Study material
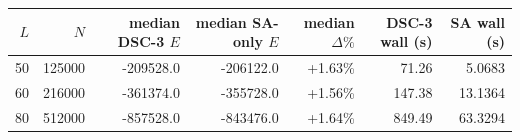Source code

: \begin{tabular}{rrrrrrr}
\toprule
$L$ & $N$ & median DSC-3 $E$ & median SA-only $E$ & median $\Delta\%$ & DSC-3 wall (s) & SA wall (s) \\
\midrule
50 & 125000 & -209528.0 & -206122.0 & +1.63\% & 71.26 & 5.0683 \\
60 & 216000 & -361374.0 & -355728.0 & +1.56\% & 147.38 & 13.1364 \\
80 & 512000 & -857528.0 & -843476.0 & +1.64\% & 849.49 & 63.3294 \\
\bottomrule
\end{tabular}
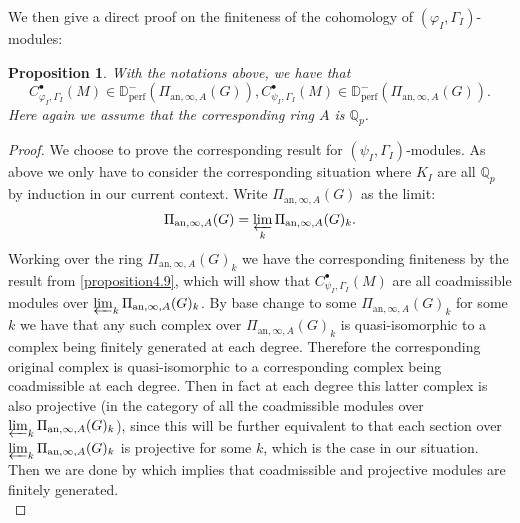 \documentclass[12pt]{amsart}
\newtheorem{proposition}[theorem]{Proposition}
\theoremstyle{definition}
\numberwithin{equation}{section}
\begin{document}
\indent We then give a direct proof on the finiteness of the cohomology of $(\varphi_I,\Gamma_I)$-modules:

\begin{proposition}
With the notations above, we have that 
\begin{displaymath}
C^\bullet_{\varphi_I,\Gamma_{I}}(M)\in \mathbb{D}_\mathrm{perf}^-(\Pi_{\mathrm{an},\infty,A }(G)), C^\bullet_{\psi_I,\Gamma_{I}}(M)\in \mathbb{D}_\mathrm{perf}^-(\Pi_{\mathrm{an},\infty,A }(G)).
\end{displaymath}
Here again we assume that the corresponding ring $A$ is $\mathbb{Q}_p$.
\end{proposition}

\begin{proof}
We choose to prove the corresponding result for $(\psi_I,\Gamma_I)$-modules. As above we only have to consider the corresponding situation where $K_I$ are all $\mathbb{Q}_p$ by induction in our current context. Write $\Pi_{\mathrm{an},\infty,A }(G)$ as the limit:
\begin{displaymath}
\Pi_{\mathrm{an},\infty,A }(G)=\varprojlim_k \Pi_{\mathrm{an},\infty,A }(G)_k.	
\end{displaymath}
Working over the ring $\Pi_{\mathrm{an},\infty,A }(G)_k$ we have the corresponding finiteness by the result from \cref{proposition4.9}, which will show that $C^\bullet_{\psi_I,\Gamma_{I}}(M)$ are all coadmissible modules over $\varprojlim_k \Pi_{\mathrm{an},\infty,A }(G)_k$. By base change to some $\Pi_{\mathrm{an},\infty,A }(G)_k$ for some $k$ we have that any such complex over $ \Pi_{\mathrm{an},\infty,A }(G)_k$ is quasi-isomorphic to a complex being finitely generated at each degree. Therefore the corresponding original complex is quasi-isomorphic to a corresponding complex being coadmissible at each degree. Then in fact at each degree this latter complex is also projective (in the category of all the coadmissible modules over $\varprojlim_k \Pi_{\mathrm{an},\infty,A }(G)_k$), since this will be further equivalent to that each section over $\varprojlim_k \Pi_{\mathrm{an},\infty,A }(G)_k$ is projective for some $k$, which is the case in our situation. Then we are done by \cite[Theorem 3.10]{Zab1} which implies that coadmissible and projective modules are finitely generated.\\ 
\end{proof}
\end{document}

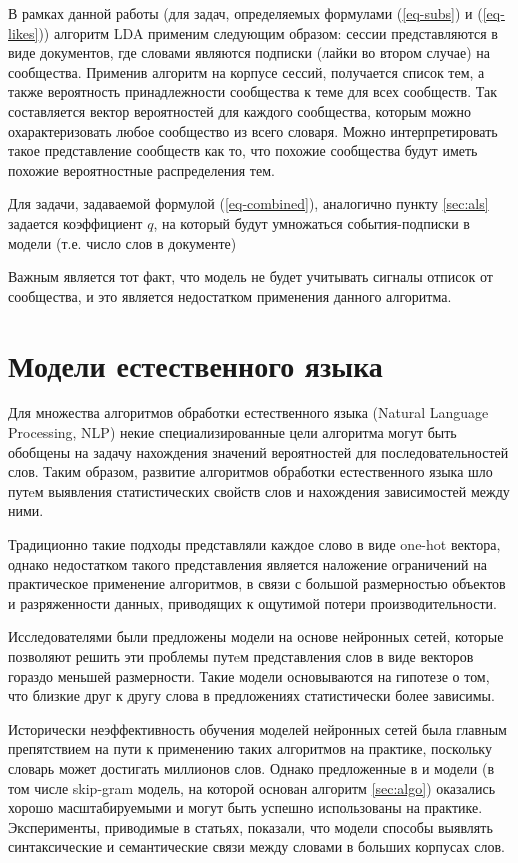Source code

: \documentclass[times,specification,annotation]{itmo-student-thesis}
\begin{document}
В рамках данной работы (для задач, определяемых формулами (\ref{eq-subs}) и (\ref{eq-likes})) алгоритм LDA применим следующим образом: сессии представляются в виде документов, где словами являются подписки (лайки во втором случае) на сообщества. Применив алгоритм на корпусе сессий, получается список тем, а также вероятность принадлежности сообщества к теме для всех сообществ. Так составляется вектор вероятностей для каждого сообщества, которым можно охарактеризовать любое сообщество из всего словаря. Можно интерпретировать такое представление сообществ как то, что похожие сообщества будут иметь похожие вероятностные распределения тем. 

Для задачи, задаваемой формулой (\ref{eq-combined}), аналогично пункту \ref{sec:als} задается коэффициент $q$, на который будут умножаться события-подписки в модели (т.е. число слов в документе) 
 
Важным является тот факт, что модель не будет учитывать сигналы отписок от сообщества, и это является недостатком применения данного алгоритма. 

\section{Модели естественного языка}\label{sec:nlp-intro}

Для множества алгоритмов обработки естественного языка (Natural Language Processing, NLP) некие специализированные цели алгоритма могут быть обобщены на задачу нахождения значений вероятностей для последовательностей слов.
Таким образом, развитие алгоритмов обработки естественного языка шло путeм выявления статистических свойств слов и нахождения зависимостей между ними.

Традиционно такие подходы представляли каждое слово в виде one-hot вектора, однако недостатком такого представления является наложение ограничений на практическое применение алгоритмов, в связи с большой размерностью объектов и разряженности данных, приводящих к ощутимой потери производительности.

Исследователями были предложены модели на основе нейронных сетей\cite{turian2010}, которые позволяют решить эти проблемы путeм представления слов в виде векторов гораздо меньшей размерности. Такие модели основываются на гипотезе о том, что близкие друг к другу слова в предложениях статистически более зависимы.

Исторически неэффективность обучения моделей нейронных сетей была главным препятствием на пути к применению таких алгоритмов на практике, поскольку словарь может достигать миллионов слов. Однако предложенные в \cite{mikolov2013efficient} и \cite{mikolov2013distributed} модели (в том числе skip-gram модель, на которой основан алгоритм \ref{sec:algo}) оказались хорошо масштабируемыми и могут быть успешно использованы на практике. Эксперименты, приводимые в статьях, показали, что модели способы выявлять синтаксические и семантические связи между словами в больших корпусах слов. 
\end{document}
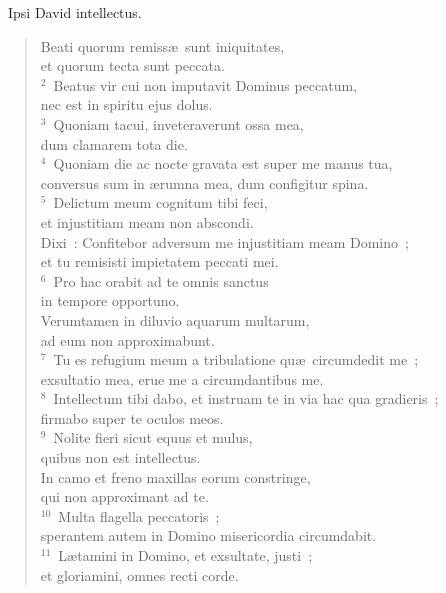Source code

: ~\lettrine[lines=10,image=true,loversize=0.05,lraise=-0.03]{I}{}psi David intellectus. \begin{flushleft}\begin{verse}\vspace{6pt}Beati quorum remiss\ae\ sunt iniquitates,\\ et quorum tecta sunt peccata.\\
${}^{2}$~Beatus vir cui non imputavit Dominus peccatum,\\ nec est in spiritu ejus dolus.\\
${}^{3}$~Quoniam tacui, inveteraverunt ossa mea,\\ dum clamarem tota die.\\
${}^{4}$~Quoniam die ac nocte gravata est super me manus tua,\\ conversus sum in \ae rumna mea, dum configitur spina.\\
${}^{5}$~Delictum meum cognitum tibi feci,\\ et injustitiam meam non abscondi.\\ Dixi~: Confitebor adversum me injustitiam meam Domino~;\\ et tu remisisti impietatem peccati mei.\\
${}^{6}$~Pro hac orabit ad te omnis sanctus\\ in tempore opportuno.\\ Verumtamen in diluvio aquarum multarum,\\ ad eum non approximabunt.\\
${}^{7}$~Tu es refugium meum a tribulatione qu\ae\ circumdedit me~;\\ exsultatio mea, erue me a circumdantibus me.\\
${}^{8}$~Intellectum tibi dabo, et instruam te in via hac qua gradieris~;\\ firmabo super te oculos meos.\\
${}^{9}$~Nolite fieri sicut equus et mulus,\\ quibus non est intellectus.\\ In camo et freno maxillas eorum constringe,\\ qui non approximant ad te.\\
${}^{10}$~Multa flagella peccatoris~;\\ sperantem autem in Domino misericordia circumdabit.\\
${}^{11}$~L\ae tamini in Domino, et exsultate, justi~;\\ et gloriamini, omnes recti corde.\end{verse}\end{flushleft}


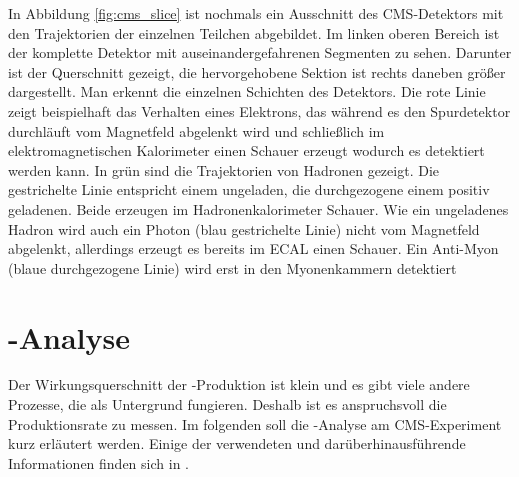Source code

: In Abbildung \ref{fig:cms_slice} ist nochmals ein Ausschnitt des CMS-Detektors mit den Trajektorien der einzelnen Teilchen abgebildet. Im linken oberen Bereich ist der komplette Detektor mit auseinandergefahrenen Segmenten zu sehen. Darunter ist der Querschnitt gezeigt, die hervorgehobene Sektion ist rechts daneben gr\"o\ss er dargestellt. Man erkennt die einzelnen Schichten des Detektors. Die rote Linie zeigt beispielhaft das Verhalten eines Elektrons, das w\"ahrend es den Spurdetektor durchl\"auft vom Magnetfeld abgelenkt wird und schlie\ss lich im elektromagnetischen Kalorimeter einen Schauer erzeugt wodurch es detektiert werden kann. In gr\"un sind die Trajektorien von Hadronen gezeigt. Die gestrichelte Linie entspricht einem ungeladen, die durchgezogene einem positiv geladenen. Beide erzeugen im Hadronenkalorimeter Schauer. Wie ein ungeladenes Hadron wird auch ein Photon (blau gestrichelte Linie) nicht vom Magnetfeld abgelenkt, allerdings erzeugt es bereits im ECAL einen Schauer. Ein Anti-Myon (blaue durchgezogene Linie) wird erst in den Myonenkammern detektiert %

\section{\ttH-Analyse}
\label{ch:Experiment:sec:ttH}

Der Wirkungsquerschnitt der \ttH-Produktion ist klein und es gibt viele andere Prozesse, die als Untergrund fungieren. Deshalb ist es anspruchsvoll die Produktionsrate zu messen. Im folgenden soll die \ttH-Analyse am CMS-Experiment kurz erl\"autert werden. Einige der verwendeten und dar\"uberhinausf\"uhrende Informationen finden sich in \cite{Khachatryan:2014qaa}.


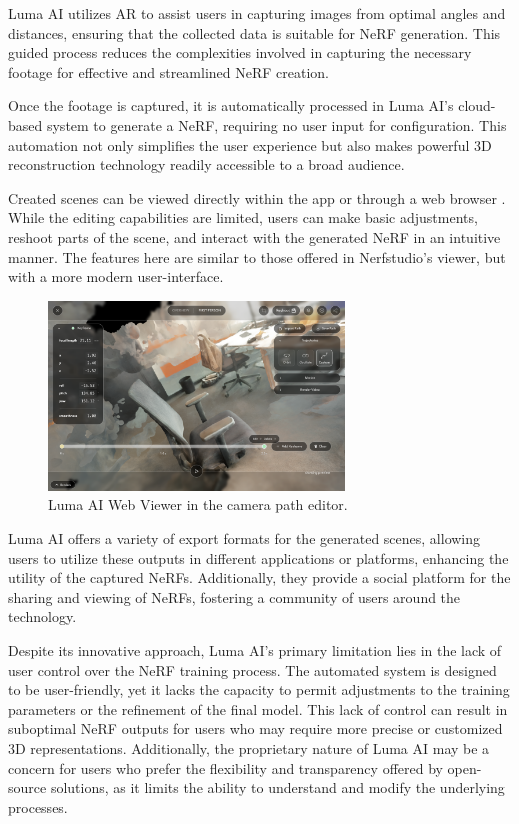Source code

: Luma AI utilizes AR to assist users in capturing images from optimal angles and distances, ensuring that the collected data is suitable for NeRF generation.
This guided process reduces the complexities involved in capturing the necessary footage for effective and streamlined NeRF creation.

Once the footage is captured, it is automatically processed in Luma AI’s cloud-based system to generate a NeRF, requiring no user input for configuration.
This automation not only simplifies the user experience but also makes powerful 3D reconstruction technology readily accessible to a broad audience.

Created scenes can be viewed directly within the app or through a web browser . 
While the editing capabilities are limited, users can make basic adjustments, reshoot parts of the scene, and interact with the generated NeRF in an intuitive manner.
The features here are similar to those offered in Nerfstudio's viewer, but with a more modern user-interface.

\begin{figure}[h!]
  \centering
  \includegraphics[width=0.7\textwidth]{figures/related-luma.png}
  \caption{Luma AI Web Viewer in the camera path editor.}
  \label{fig:luma-viewer}
\end{figure}

Luma AI offers a variety of export formats for the generated scenes, allowing users to utilize these outputs in different applications or platforms, enhancing the utility of the captured NeRFs.
Additionally, they provide a social platform for the sharing and viewing of NeRFs, fostering a community of users around the technology.

Despite its innovative approach, Luma AI's primary limitation lies in the lack of user control over the NeRF training process.
The automated system is designed to be user-friendly, yet it lacks the capacity to permit adjustments to the training parameters or the refinement of the final model.
This lack of control can result in suboptimal NeRF outputs for users who may require more precise or customized 3D representations.
Additionally, the proprietary nature of Luma AI may be a concern for users who prefer the flexibility and transparency offered by open-source solutions, as it limits the ability to understand and modify the underlying processes.


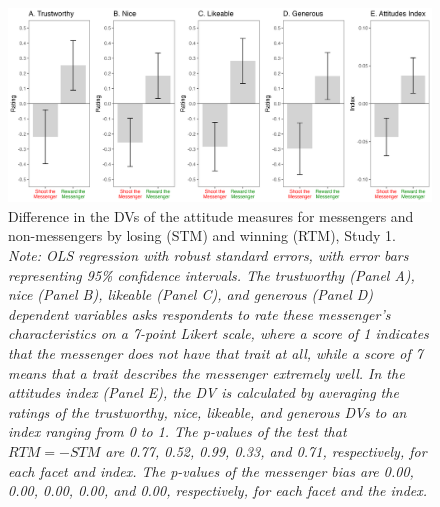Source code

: \renewcommand{\baselinestretch}{1.25}%
\begin{figure}[!t]%
  \centering
  \includegraphics[width=1.0\textwidth]{figures/study1_attitude_list.png}
  \caption{Difference in the DVs of the attitude measures for messengers and non-messengers 
                                              by losing (STM) and winning (RTM), Study 1. 
  \textit{Note: OLS regression with robust standard errors, with error bars representing 95\% confidence intervals. The trustworthy (Panel A), nice (Panel B), likeable (Panel C), and generous (Panel D) dependent variables asks respondents to rate these messenger's characteristics on a 7-point Likert scale, where a score of 1 indicates that the messenger does not have that trait at all, while a score of 7 means that a trait describes the messenger extremely well.
    In the attitudes index (Panel E), the DV is calculated by averaging the ratings of the trustworthy, nice, likeable, and generous DVs to an index ranging from 0 to 1. The p-values of the test that $RTM = -STM$ are 0.77, 0.52, 0.99, 0.33, and 0.71, respectively, for each facet and index. The p-values of the messenger bias are 0.00, 0.00, 0.00, 0.00, and 0.00, respectively, for each facet and the index.}}
  \label{fig:attitude_list}
\end{figure}%
\renewcommand{\baselinestretch}{1.67}%

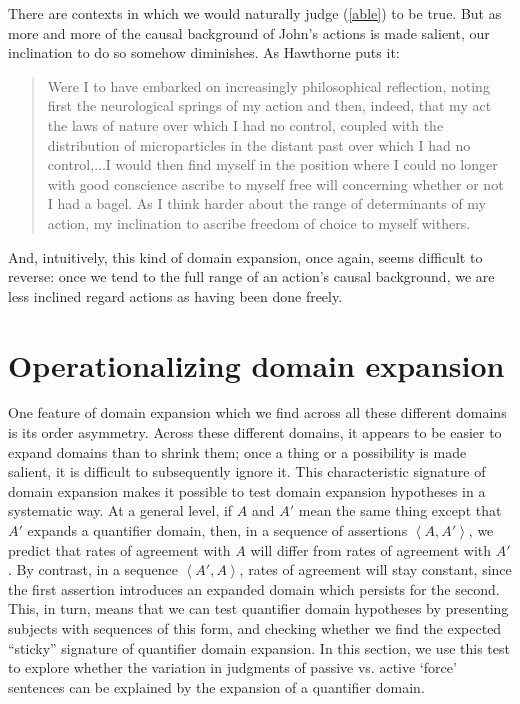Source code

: \documentclass{salt}
\newcommand{\seq}[1]{\left\langle {#1} \right\rangle}
\newcommand{\reff}[1]{(\ref{#1})}
\begin{document}
\noindent  There are contexts in which we would naturally judge \reff{able} to be true. But as more and more of the causal background of John's actions is made salient, our inclination to do so somehow diminishes. As Hawthorne puts it: \begin{quote}Were I to have embarked on increasingly philosophical reflection, noting first the neurological springs of my action and then, indeed, that my act the laws of nature over which I had no control, coupled with the distribution of microparticles in the distant past over which I had no control,$\dots$I would then find myself in the position where I could no longer with good conscience ascribe to myself free will concerning whether or not I had a bagel. As I think harder about the range of determinants of my action, my inclination to ascribe freedom of choice to myself withers.\hfill \citealt[p. 66-67]{Hawthorne:2001}\end{quote}

\noindent And, intuitively, this kind of domain expansion, once again, seems difficult to reverse: once we tend to the full range of an action's causal background, we are less inclined regard actions as having been done freely. 


\section{Operationalizing domain expansion}

One feature of domain expansion which we find across all these different domains is its order asymmetry. Across these different domains, it appears to be easier to {expand} domains than to shrink them; once a thing or a possibility is made salient, it is difficult to subsequently ignore it. This characteristic signature of domain expansion makes it possible to test  domain expansion hypotheses in a systematic way. At a general level, if $A$ and $A'$ mean the same thing except that $A'$ expands a quantifier domain, then, in a sequence of assertions $\seq{A, A'}$, we predict that rates of agreement with $A$ will differ from rates of agreement with $A'$. By contrast, in a sequence $\seq{A',A}$, rates of agreement will stay constant, since the first assertion introduces an expanded domain which persists for the second. This, in turn, means that we can test quantifier domain hypotheses by presenting subjects with sequences of this form, and checking whether we find the expected ``sticky'' signature of quantifier domain expansion. In this section, we use this test to explore whether the variation in judgments of passive vs. active `force' sentences can be explained by the expansion of a quantifier domain.
\end{document}
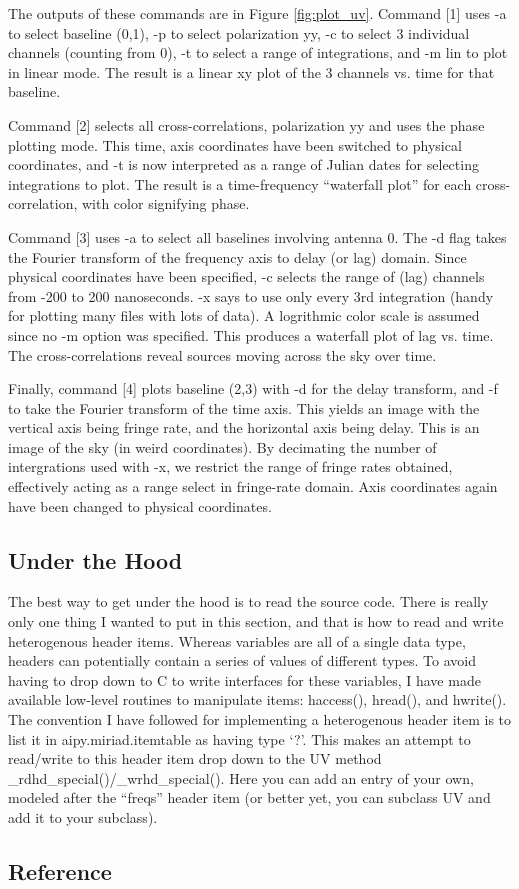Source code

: The outputs of these commands are in Figure \ref{fig:plot_uv}.  Command [1]
uses -a to select baseline (0,1), -p to select polarization yy, -c to
select 3 individual channels (counting from 0), -t to select a range of
integrations, and -m lin to plot in linear mode.  The result
is a linear xy plot of the 3 channels vs. time for that baseline.

Command [2] selects all cross-correlations, polarization yy and uses
the phase plotting mode.  This time, axis coordinates have been switched
to physical coordinates, and -t is now interpreted as a range of Julian dates
for selecting integrations to plot.  The result is a time-frequency 
``waterfall plot'' for each cross-correlation, with color signifying phase.

Command [3] uses -a to select all baselines involving antenna 0.  The
-d flag takes the Fourier transform of the frequency axis to delay (or lag)
domain.  Since physical coordinates have been specified, -c selects the 
range of (lag) channels from -200 to 200 nanoseconds.  -x says to use
only every 3rd integration (handy for plotting many files with lots of data).
A logrithmic color scale is assumed since no -m option was specified. 
This produces a waterfall plot of lag vs. time.  The
cross-correlations reveal sources moving across the sky over time.

Finally, command [4] plots baseline (2,3) with -d for the delay transform,
and -f to take the Fourier transform of the time axis.  This yields an
image with the vertical axis being fringe rate, and the horizontal axis being
delay.  This is an image of the sky (in weird coordinates).  By decimating
the number of intergrations used with -x, we restrict the range of fringe
rates obtained, effectively acting as a range select in fringe-rate domain.
Axis coordinates again have been changed to physical coordinates.

\subsection{Under the Hood}

The best way to get under the hood is to read the source code.  There is really
only one thing I wanted to put in this section, and that is how to read and
write heterogenous header items.  Whereas variables are all of a single data
type, headers can potentially contain a series of values of different types.
To avoid having to drop down to C to write interfaces for these variables, I
have made available low-level routines to manipulate items: haccess(), hread(),
and hwrite().  The convention I have followed for implementing a heterogenous
header item is to list it in aipy.miriad.itemtable as having type `?'.  This
makes an attempt to read/write to this header item drop down to the UV method
\_rdhd\_special()/\_wrhd\_special().  Here you can add an entry of your own,
modeled after the ``freqs'' header item (or better yet, you can subclass
UV and add it to your subclass).

\subsection{Reference}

Work to be completed
When the entries above show the word "Fourier" in a line, copy that line out.

Completed exercise
-d flag takes the Fourier transform of the frequency axis to delay (or lag)
and -f to take the Fourier transform of the time axis.  This yields an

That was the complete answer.